Data entries:
○ ○ ○ ○

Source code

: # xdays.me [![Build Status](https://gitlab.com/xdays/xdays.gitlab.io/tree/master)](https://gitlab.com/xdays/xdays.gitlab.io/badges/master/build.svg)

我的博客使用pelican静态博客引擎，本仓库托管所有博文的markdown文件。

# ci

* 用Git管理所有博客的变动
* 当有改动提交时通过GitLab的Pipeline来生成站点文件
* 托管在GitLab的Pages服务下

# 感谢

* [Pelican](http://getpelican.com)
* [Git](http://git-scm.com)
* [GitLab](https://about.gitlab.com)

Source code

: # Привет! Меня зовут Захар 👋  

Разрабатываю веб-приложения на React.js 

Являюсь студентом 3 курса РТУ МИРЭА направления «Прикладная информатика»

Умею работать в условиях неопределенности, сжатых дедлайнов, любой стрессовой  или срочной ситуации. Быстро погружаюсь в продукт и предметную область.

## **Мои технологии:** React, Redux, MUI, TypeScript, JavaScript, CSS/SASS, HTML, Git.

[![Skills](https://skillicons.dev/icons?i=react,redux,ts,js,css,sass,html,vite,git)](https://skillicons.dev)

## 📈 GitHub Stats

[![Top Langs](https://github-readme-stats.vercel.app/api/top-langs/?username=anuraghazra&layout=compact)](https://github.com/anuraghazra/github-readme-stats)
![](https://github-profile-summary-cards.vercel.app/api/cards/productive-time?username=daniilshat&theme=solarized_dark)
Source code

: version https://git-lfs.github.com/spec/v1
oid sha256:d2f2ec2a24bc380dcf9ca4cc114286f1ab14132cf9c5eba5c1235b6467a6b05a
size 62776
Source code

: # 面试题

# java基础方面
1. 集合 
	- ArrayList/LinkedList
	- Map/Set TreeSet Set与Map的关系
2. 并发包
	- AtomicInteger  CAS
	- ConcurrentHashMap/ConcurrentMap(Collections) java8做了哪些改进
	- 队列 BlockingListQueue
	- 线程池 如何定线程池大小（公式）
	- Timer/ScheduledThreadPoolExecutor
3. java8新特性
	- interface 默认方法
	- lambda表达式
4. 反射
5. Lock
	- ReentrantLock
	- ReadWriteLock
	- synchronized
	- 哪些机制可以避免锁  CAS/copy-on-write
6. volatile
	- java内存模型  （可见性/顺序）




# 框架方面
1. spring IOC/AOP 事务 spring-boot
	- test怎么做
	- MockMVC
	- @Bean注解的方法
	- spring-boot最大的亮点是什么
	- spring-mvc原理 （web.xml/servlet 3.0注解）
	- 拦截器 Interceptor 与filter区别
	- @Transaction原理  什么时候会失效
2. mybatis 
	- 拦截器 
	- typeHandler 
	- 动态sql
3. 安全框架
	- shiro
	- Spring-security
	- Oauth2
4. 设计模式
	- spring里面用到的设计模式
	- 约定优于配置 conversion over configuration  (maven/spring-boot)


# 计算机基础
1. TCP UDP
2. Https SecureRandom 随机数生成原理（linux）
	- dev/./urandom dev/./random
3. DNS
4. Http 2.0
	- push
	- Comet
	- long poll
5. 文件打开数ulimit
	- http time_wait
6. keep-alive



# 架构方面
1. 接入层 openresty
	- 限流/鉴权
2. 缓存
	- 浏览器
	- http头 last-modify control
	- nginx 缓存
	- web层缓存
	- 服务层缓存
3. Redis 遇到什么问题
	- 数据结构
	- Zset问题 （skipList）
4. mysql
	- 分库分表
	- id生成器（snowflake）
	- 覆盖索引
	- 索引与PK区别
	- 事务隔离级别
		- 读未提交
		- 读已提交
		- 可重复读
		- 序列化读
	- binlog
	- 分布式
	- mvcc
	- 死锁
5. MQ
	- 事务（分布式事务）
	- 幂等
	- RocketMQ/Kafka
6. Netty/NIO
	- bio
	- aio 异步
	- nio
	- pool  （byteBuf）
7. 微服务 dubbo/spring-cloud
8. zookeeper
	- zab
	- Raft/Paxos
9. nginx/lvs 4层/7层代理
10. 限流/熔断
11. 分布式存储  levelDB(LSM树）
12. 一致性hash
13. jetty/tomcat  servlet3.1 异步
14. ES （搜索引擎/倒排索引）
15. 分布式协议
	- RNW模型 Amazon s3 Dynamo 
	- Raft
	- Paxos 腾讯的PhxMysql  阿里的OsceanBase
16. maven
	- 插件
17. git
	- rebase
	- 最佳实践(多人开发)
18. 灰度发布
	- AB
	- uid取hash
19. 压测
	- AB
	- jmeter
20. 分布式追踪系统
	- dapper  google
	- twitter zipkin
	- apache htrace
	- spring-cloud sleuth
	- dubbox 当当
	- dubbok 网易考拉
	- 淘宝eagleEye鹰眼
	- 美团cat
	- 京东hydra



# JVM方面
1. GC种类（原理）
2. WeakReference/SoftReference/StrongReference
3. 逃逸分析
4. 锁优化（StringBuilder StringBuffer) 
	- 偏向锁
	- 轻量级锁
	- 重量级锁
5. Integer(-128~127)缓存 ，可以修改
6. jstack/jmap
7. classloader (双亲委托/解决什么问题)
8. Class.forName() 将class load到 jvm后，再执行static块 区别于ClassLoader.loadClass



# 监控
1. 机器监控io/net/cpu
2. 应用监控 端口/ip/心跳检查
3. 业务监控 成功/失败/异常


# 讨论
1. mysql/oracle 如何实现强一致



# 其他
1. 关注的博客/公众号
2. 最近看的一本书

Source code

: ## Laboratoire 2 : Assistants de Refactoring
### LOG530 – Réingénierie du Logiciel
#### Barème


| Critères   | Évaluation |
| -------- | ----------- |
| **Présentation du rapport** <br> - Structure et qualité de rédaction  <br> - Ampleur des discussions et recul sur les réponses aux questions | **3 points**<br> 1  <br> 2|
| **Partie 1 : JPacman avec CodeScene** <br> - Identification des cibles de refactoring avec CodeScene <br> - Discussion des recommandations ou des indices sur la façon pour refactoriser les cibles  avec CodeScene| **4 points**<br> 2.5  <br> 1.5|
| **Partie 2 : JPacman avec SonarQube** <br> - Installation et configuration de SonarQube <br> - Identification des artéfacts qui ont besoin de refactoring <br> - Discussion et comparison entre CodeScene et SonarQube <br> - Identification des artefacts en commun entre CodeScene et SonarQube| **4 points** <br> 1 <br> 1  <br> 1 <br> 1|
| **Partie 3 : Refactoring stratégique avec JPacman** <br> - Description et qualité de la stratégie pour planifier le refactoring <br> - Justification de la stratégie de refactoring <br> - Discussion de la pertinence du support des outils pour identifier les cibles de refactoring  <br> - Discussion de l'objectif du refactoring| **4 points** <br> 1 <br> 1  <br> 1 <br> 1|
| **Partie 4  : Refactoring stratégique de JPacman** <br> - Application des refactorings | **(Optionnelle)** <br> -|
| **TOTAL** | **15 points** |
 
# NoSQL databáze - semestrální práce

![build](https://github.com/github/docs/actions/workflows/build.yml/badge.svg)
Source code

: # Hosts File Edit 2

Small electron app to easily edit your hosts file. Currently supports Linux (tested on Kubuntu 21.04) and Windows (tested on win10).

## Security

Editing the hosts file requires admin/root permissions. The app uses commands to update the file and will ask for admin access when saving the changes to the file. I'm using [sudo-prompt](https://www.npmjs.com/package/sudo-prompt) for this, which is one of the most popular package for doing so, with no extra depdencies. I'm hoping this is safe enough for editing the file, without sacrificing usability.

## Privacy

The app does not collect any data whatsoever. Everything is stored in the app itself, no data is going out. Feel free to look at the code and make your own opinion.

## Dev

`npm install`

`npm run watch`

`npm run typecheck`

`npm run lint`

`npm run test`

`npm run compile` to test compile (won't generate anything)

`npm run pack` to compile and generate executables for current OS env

○ ○ ○ ○

Problem to work on:
Give back each entry exactly as it was written.

Answer to the exercise:
Source code

: # xdays.me [![Build Status](https://gitlab.com/xdays/xdays.gitlab.io/tree/master)](https://gitlab.com/xdays/xdays.gitlab.io/badges/master/build.svg)

我的博客使用pelican静态博客引擎，本仓库托管所有博文的markdown文件。

# ci

* 用Git管理所有博客的变动
* 当有改动提交时通过GitLab的Pipeline来生成站点文件
* 托管在GitLab的Pages服务下

# 感谢

* [Pelican](http://getpelican.com)
* [Git](http://git-scm.com)
* [GitLab](https://about.gitlab.com)

Source code

: # Привет! Меня зовут Захар 👋  

Разрабатываю веб-приложения на React.js 

Являюсь студентом 3 курса РТУ МИРЭА направления «Прикладная информатика»

Умею работать в условиях неопределенности, сжатых дедлайнов, любой стрессовой  или срочной ситуации. Быстро погружаюсь в продукт и предметную область.

## **Мои технологии:** React, Redux, MUI, TypeScript, JavaScript, CSS/SASS, HTML, Git.

[![Skills](https://skillicons.dev/icons?i=react,redux,ts,js,css,sass,html,vite,git)](https://skillicons.dev)

## 📈 GitHub Stats

[![Top Langs](https://github-readme-stats.vercel.app/api/top-langs/?username=anuraghazra&layout=compact)](https://github.com/anuraghazra/github-readme-stats)
![](https://github-profile-summary-cards.vercel.app/api/cards/productive-time?username=daniilshat&theme=solarized_dark)
Source code

: version https://git-lfs.github.com/spec/v1
oid sha256:d2f2ec2a24bc380dcf9ca4cc114286f1ab14132cf9c5eba5c1235b6467a6b05a
size 62776
Source code

: # 面试题

# java基础方面
1. 集合 
	- ArrayList/LinkedList
	- Map/Set TreeSet Set与Map的关系
2. 并发包
	- AtomicInteger  CAS
	- ConcurrentHashMap/ConcurrentMap(Collections) java8做了哪些改进
	- 队列 BlockingListQueue
	- 线程池 如何定线程池大小（公式）
	- Timer/ScheduledThreadPoolExecutor
3. java8新特性
	- interface 默认方法
	- lambda表达式
4. 反射
5. Lock
	- ReentrantLock
	- ReadWriteLock
	- synchronized
	- 哪些机制可以避免锁  CAS/copy-on-write
6. volatile
	- java内存模型  （可见性/顺序）




# 框架方面
1. spring IOC/AOP 事务 spring-boot
	- test怎么做
	- MockMVC
	- @Bean注解的方法
	- spring-boot最大的亮点是什么
	- spring-mvc原理 （web.xml/servlet 3.0注解）
	- 拦截器 Interceptor 与filter区别
	- @Transaction原理  什么时候会失效
2. mybatis 
	- 拦截器 
	- typeHandler 
	- 动态sql
3. 安全框架
	- shiro
	- Spring-security
	- Oauth2
4. 设计模式
	- spring里面用到的设计模式
	- 约定优于配置 conversion over configuration  (maven/spring-boot)


# 计算机基础
1. TCP UDP
2. Https SecureRandom 随机数生成原理（linux）
	- dev/./urandom dev/./random
3. DNS
4. Http 2.0
	- push
	- Comet
	- long poll
5. 文件打开数ulimit
	- http time_wait
6. keep-alive



# 架构方面
1. 接入层 openresty
	- 限流/鉴权
2. 缓存
	- 浏览器
	- http头 last-modify control
	- nginx 缓存
	- web层缓存
	- 服务层缓存
3. Redis 遇到什么问题
	- 数据结构
	- Zset问题 （skipList）
4. mysql
	- 分库分表
	- id生成器（snowflake）
	- 覆盖索引
	- 索引与PK区别
	- 事务隔离级别
		- 读未提交
		- 读已提交
		- 可重复读
		- 序列化读
	- binlog
	- 分布式
	- mvcc
	- 死锁
5. MQ
	- 事务（分布式事务）
	- 幂等
	- RocketMQ/Kafka
6. Netty/NIO
	- bio
	- aio 异步
	- nio
	- pool  （byteBuf）
7. 微服务 dubbo/spring-cloud
8. zookeeper
	- zab
	- Raft/Paxos
9. nginx/lvs 4层/7层代理
10. 限流/熔断
11. 分布式存储  levelDB(LSM树）
12. 一致性hash
13. jetty/tomcat  servlet3.1 异步
14. ES （搜索引擎/倒排索引）
15. 分布式协议
	- RNW模型 Amazon s3 Dynamo 
	- Raft
	- Paxos 腾讯的PhxMysql  阿里的OsceanBase
16. maven
	- 插件
17. git
	- rebase
	- 最佳实践(多人开发)
18. 灰度发布
	- AB
	- uid取hash
19. 压测
	- AB
	- jmeter
20. 分布式追踪系统
	- dapper  google
	- twitter zipkin
	- apache htrace
	- spring-cloud sleuth
	- dubbox 当当
	- dubbok 网易考拉
	- 淘宝eagleEye鹰眼
	- 美团cat
	- 京东hydra



# JVM方面
1. GC种类（原理）
2. WeakReference/SoftReference/StrongReference
3. 逃逸分析
4. 锁优化（StringBuilder StringBuffer) 
	- 偏向锁
	- 轻量级锁
	- 重量级锁
5. Integer(-128~127)缓存 ，可以修改
6. jstack/jmap
7. classloader (双亲委托/解决什么问题)
8. Class.forName() 将class load到 jvm后，再执行static块 区别于ClassLoader.loadClass



# 监控
1. 机器监控io/net/cpu
2. 应用监控 端口/ip/心跳检查
3. 业务监控 成功/失败/异常


# 讨论
1. mysql/oracle 如何实现强一致



# 其他
1. 关注的博客/公众号
2. 最近看的一本书

Source code

: ## Laboratoire 2 : Assistants de Refactoring
### LOG530 – Réingénierie du Logiciel
#### Barème


| Critères   | Évaluation |
| -------- | ----------- |
| **Présentation du rapport** <br> - Structure et qualité de rédaction  <br> - Ampleur des discussions et recul sur les réponses aux questions | **3 points**<br> 1  <br> 2|
| **Partie 1 : JPacman avec CodeScene** <br> - Identification des cibles de refactoring avec CodeScene <br> - Discussion des recommandations ou des indices sur la façon pour refactoriser les cibles  avec CodeScene| **4 points**<br> 2.5  <br> 1.5|
| **Partie 2 : JPacman avec SonarQube** <br> - Installation et configuration de SonarQube <br> - Identification des artéfacts qui ont besoin de refactoring <br> - Discussion et comparison entre CodeScene et SonarQube <br> - Identification des artefacts en commun entre CodeScene et SonarQube| **4 points** <br> 1 <br> 1  <br> 1 <br> 1|
| **Partie 3 : Refactoring stratégique avec JPacman** <br> - Description et qualité de la stratégie pour planifier le refactoring <br> - Justification de la stratégie de refactoring <br> - Discussion de la pertinence du support des outils pour identifier les cibles de refactoring  <br> - Discussion de l'objectif du refactoring| **4 points** <br> 1 <br> 1  <br> 1 <br> 1|
| **Partie 4  : Refactoring stratégique de JPacman** <br> - Application des refactorings | **(Optionnelle)** <br> -|
| **TOTAL** | **15 points** |
 
# NoSQL databáze - semestrální práce

![build](https://github.com/github/docs/actions/workflows/build.yml/badge.svg)
Source code

: # Hosts File Edit 2

Small electron app to easily edit your hosts file. Currently supports Linux (tested on Kubuntu 21.04) and Windows (tested on win10).

## Security

Editing the hosts file requires admin/root permissions. The app uses commands to update the file and will ask for admin access when saving the changes to the file. I'm using [sudo-prompt](https://www.npmjs.com/package/sudo-prompt) for this, which is one of the most popular package for doing so, with no extra depdencies. I'm hoping this is safe enough for editing the file, without sacrificing usability.

## Privacy

The app does not collect any data whatsoever. Everything is stored in the app itself, no data is going out. Feel free to look at the code and make your own opinion.

## Dev

`npm install`

`npm run watch`

`npm run typecheck`

`npm run lint`

`npm run test`

`npm run compile` to test compile (won't generate anything)

`npm run pack` to compile and generate executables for current OS env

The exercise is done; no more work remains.